As an added issue the FAH client downloads a new WU to a new directory that doesn’t get started, since the client just restarts the old one from 0% again, so you end up with a downloaded WU that is doing nothing, in the hopes that the previous one will finish at some point.

I tried setting the “next-unit-percentage” to “100”, in the hopes that a new download would not happen until the previous one was fully completed, but it just downloads at 100% instead of 99%, so I would suggest adding another value to this configuration option “-1” or something, where a new WU download doesn’t happen until the FahCore returns a correct finishing code “FahCore returned: FINISHED_UNIT (100 = 0x64)”, to avoid any new WU download until the previous one is actually handled.
Jan
Posts: 79
Joined: Tue Mar 31, 2020 6:46 pm

Re: Error handling in FAH

Post by Jan »

This is very interesting, looks like the same issue in this thread. Do you have windows event logs available?
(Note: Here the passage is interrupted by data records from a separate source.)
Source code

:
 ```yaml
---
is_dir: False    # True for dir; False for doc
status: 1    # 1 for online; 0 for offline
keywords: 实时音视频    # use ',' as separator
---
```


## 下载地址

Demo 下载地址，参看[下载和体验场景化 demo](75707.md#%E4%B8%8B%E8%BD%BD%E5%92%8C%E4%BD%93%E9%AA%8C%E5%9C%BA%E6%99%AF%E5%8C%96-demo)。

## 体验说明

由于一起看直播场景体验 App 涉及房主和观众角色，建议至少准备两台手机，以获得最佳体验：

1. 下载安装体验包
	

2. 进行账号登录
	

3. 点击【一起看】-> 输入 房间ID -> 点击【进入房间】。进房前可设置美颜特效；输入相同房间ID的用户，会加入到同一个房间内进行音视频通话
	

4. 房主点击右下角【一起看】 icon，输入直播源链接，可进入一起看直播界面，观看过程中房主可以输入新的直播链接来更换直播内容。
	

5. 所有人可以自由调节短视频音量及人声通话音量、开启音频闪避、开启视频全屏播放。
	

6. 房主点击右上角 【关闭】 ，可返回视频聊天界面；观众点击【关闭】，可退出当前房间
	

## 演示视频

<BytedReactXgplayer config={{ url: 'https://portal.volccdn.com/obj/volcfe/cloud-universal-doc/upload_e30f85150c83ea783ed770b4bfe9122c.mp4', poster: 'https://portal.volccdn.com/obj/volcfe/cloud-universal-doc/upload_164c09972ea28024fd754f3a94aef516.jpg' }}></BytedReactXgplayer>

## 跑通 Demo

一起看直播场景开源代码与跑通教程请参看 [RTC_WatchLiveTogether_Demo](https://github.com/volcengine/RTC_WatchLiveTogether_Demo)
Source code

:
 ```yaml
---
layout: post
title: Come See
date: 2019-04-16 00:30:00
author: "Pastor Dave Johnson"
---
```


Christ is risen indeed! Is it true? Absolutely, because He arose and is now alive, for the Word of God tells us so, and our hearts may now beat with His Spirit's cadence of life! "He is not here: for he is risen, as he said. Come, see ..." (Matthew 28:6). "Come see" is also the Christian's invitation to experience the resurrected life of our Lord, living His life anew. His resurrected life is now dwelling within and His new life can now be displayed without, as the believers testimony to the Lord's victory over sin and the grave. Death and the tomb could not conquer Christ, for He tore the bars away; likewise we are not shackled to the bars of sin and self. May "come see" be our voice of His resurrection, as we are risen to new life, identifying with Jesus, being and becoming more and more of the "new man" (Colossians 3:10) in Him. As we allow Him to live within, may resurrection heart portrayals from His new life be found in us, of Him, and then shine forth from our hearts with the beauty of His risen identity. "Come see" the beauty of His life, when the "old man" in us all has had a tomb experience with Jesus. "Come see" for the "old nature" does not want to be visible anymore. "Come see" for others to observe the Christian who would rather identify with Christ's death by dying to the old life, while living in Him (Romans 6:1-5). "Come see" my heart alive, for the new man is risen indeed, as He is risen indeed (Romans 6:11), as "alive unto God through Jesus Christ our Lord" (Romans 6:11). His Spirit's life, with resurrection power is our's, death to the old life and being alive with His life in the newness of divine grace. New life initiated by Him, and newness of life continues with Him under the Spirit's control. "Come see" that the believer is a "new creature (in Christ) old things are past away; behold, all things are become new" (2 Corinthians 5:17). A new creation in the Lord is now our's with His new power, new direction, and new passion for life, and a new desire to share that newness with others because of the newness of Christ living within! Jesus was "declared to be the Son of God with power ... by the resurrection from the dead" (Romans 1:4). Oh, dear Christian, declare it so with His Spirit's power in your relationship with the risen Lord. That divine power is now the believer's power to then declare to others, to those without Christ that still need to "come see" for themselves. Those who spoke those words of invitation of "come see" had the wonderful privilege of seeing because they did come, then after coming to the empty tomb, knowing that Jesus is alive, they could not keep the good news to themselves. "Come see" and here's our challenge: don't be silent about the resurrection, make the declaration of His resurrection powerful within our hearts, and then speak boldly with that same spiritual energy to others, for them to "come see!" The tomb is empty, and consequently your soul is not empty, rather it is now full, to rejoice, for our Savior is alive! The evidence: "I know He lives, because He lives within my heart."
*edit* Also, I suspect some WU involvement here. Its WU 13416 again.
mwroggenbuck
Posts: 127
Joined: Tue Mar 24, 2020 12:47 pm

Re: Error handling in FAH

Post by mwroggenbuck »

With the advanced control interface, you can select finish. This will not download any new WU, and will pause after the queue is empty. Unfortunately, some jobs seem to fail over and over and never complete. Note that in pause mode, nothing will be downloaded until fold is selected.
Sparkly
Posts: 73
Joined: Sun Apr 19, 2020 11:01 am

Re: Error handling in FAH

Post by Sparkly »

Jan wrote:Do you have windows event logs available?
Well, the Event Viewer won’t really tell us much more than we would already know, since the error is just passed through to FahCore.exe, which doesn’t handle it very gracefully.

Code: Select all

Faulting application name: FahCore_22.exe, version: 0.0.0.0, time stamp: 0x5ef65146
Faulting module name: ntdll.dll, version: 10.0.19041.207, time stamp: 0xcad89ab4
Exception code: 0xc0000374
Fault offset: 0x00000000000fdec9
Faulting process id: 0x1a2c
Faulting application start time: 0x01d65b443cf7cdb4
Faulting application path: C:\Users\Admin\AppData\Roaming\FAHClient\cores\cores.foldingathome.org\win\64bit\22-0.0.11\Core_22.fah\FahCore_22.exe
Faulting module path: C:\WINDOWS\SYSTEM32\ntdll.dll
Report Id: 5003a947-a5c7-43e4-8d1a-43e5c571d681
Faulting package full name: 
Faulting package-relative application ID:
Generally this indicates a heap corruption, but who knows what the FahCore_22.exe does to make it happen at the place it does, could be an issue with mismatched timings of user/kernel thread handling during some cleanup of the memory, but that is for the programmers to figure out, or just make a workaround.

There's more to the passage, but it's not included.